Sightin’ In For Deer Season

With the Minnesota firearms deer season now less than 20 days away it was critical that I get my gun sighted in this weekend.   I bore sighted it last weekend, but the wind has been so bad during the past week that finding a day to hit the range has been nearly impossible.   I set up yesterday morning thinking this was going to work out fine…but 20 minutes into the shooting the winds were quickly starting to become a problem once again.

The point is if you want to find out how true your gun is sighted in you just don’t want wind to be a factor during this process.   Oh, sure, under most hunting conditions you’ll need to deal with the wind…but that’s entirely different.   If you don’t know how your gun shoots under ideal conditions (no wind, etc.) then you can never take into account how you might have to correct for, let’s say, a strong cross wind under less-than-ideal hunting conditions.

TargetAs was quite typical for me, after mounting a new scope on a gun, I had some difficulty finding the paper with my first several shots.   I had hoped that laser bore sighter that I had talked about a few posts ago would have worked better…but sorry to report this time around it wasn’t even close.   Best I could tell the first several shots were at least two feet below the target.   Gosh, I hate when that happens.

To make matters even worse…a strong cross wind picked up blowing left to right on the range that certainly could have been disrupting my windage.   I came to the conclusion that I would not get the gun completely sighted-in even this weekend, but get it close enough to tweak it on some better day.

Eventually I put the last six shots (out of 15 total) into a respectable grouping at 100 yards.   I ended my range session figuring that I would wait until a calm day to fine-tune the windage since a decent cross-wind could easily be pushing the projectile slightly off-center.

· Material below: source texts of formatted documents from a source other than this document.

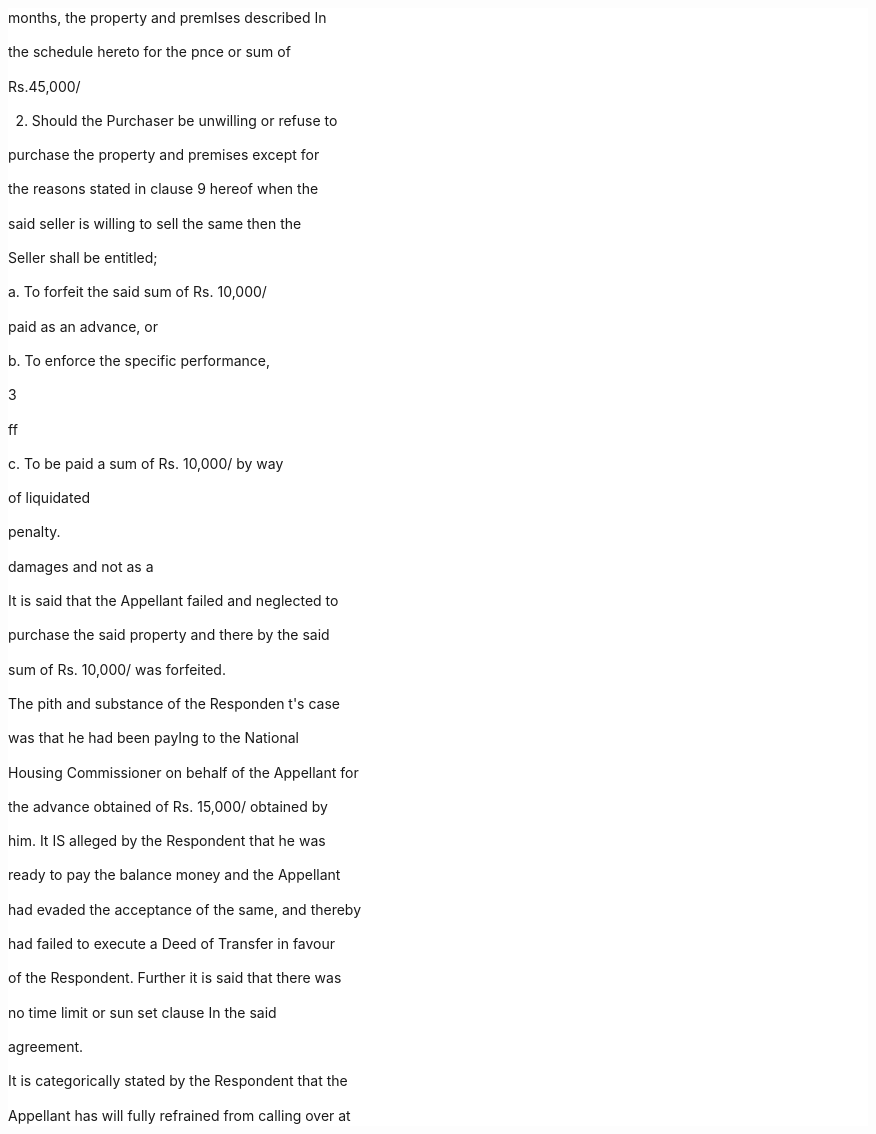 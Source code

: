 months, the property and premIses described In

the schedule hereto for the pnce or sum of

Rs.45,000/

2. Should the Purchaser be unwilling or refuse to

purchase the property and premises except for

the reasons stated in clause 9 hereof when the

said seller is willing to sell the same then the

Seller shall be entitled;

a. To forfeit the said sum of Rs. 10,000/

paid as an advance, or

b. To enforce the specific performance,

3

ff

c. To be paid a sum of Rs. 10,000/ by way

of liquidated

penalty.

damages and not as a

It is said that the Appellant failed and neglected to

purchase the said property and there by the said

sum of Rs. 10,000/ was forfeited.

The pith and substance of the Responden t's case

was that he had been payIng to the National

Housing Commissioner on behalf of the Appellant for

the advance obtained of Rs. 15,000/ obtained by

him. It IS alleged by the Respondent that he was

ready to pay the balance money and the Appellant

had evaded the acceptance of the same, and thereby

had failed to execute a Deed of Transfer in favour

of the Respondent. Further it is said that there was

no time limit or sun set clause In the said

agreement.

It is categorically stated by the Respondent that the

Appellant has will fully refrained from calling over at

All in all I was impressed.   Understand that this deer season I will be using my new Thompson/Center Omega .50 caliber muzzleloader shooting a 250 grain T/C Shock Wave spire-pointed sabot bullet.   Punching this projectile at the paper I was using 3 Pyrodex .50 caliber, 50–grain pellets which, as you can see, produce a nice, consistent result.

I should point out that during the regular firearms season (the first two weekends in November for the zones where I hunt here in MN) it is legal to have a scope on a muzzleloader and use this outfitted combination as your firearm package.   Later, when the traditional muzzleloader season rolls around in late November…scopes are then not allowed so then I must resort to the gun’s open sights.   In the more highly populated, agricultural zone where I hunt…the only other firearm option that is allowed is a shotgun shooting slugs.

On my T/C I equipped it with the new Nikon Omega Muzzleloading Riflescope with the BDC (bullet drop compensating) reticle.   It’s really a sweet scope.   By being zeroed at 100 yards the small compensating rings allows the hunter to take shots at up to 250 yards with accuracy.   Now mind you I’m not planning to take shots at those extreme distances with a muzzleloader, but the gun is most certainly capable of handling that range.

Indeed, hunting with a new firearm this deer season is just one of the many reasons I am excited about the hunt to begin on November 4th.   A few of the other reasons you will learn as the season draws much closer.   In the meantime, I’m hoping you have your guns sighted in for this year’s hunt or are planning to do so very soon.   Don’t wait until the last minute.   So far this year I have already had two hunting partners who discovered they have serious gun issues that probably require the services of a gunsmith.   Time to expect any repairs to get done is all but running out for those who have procrastinated.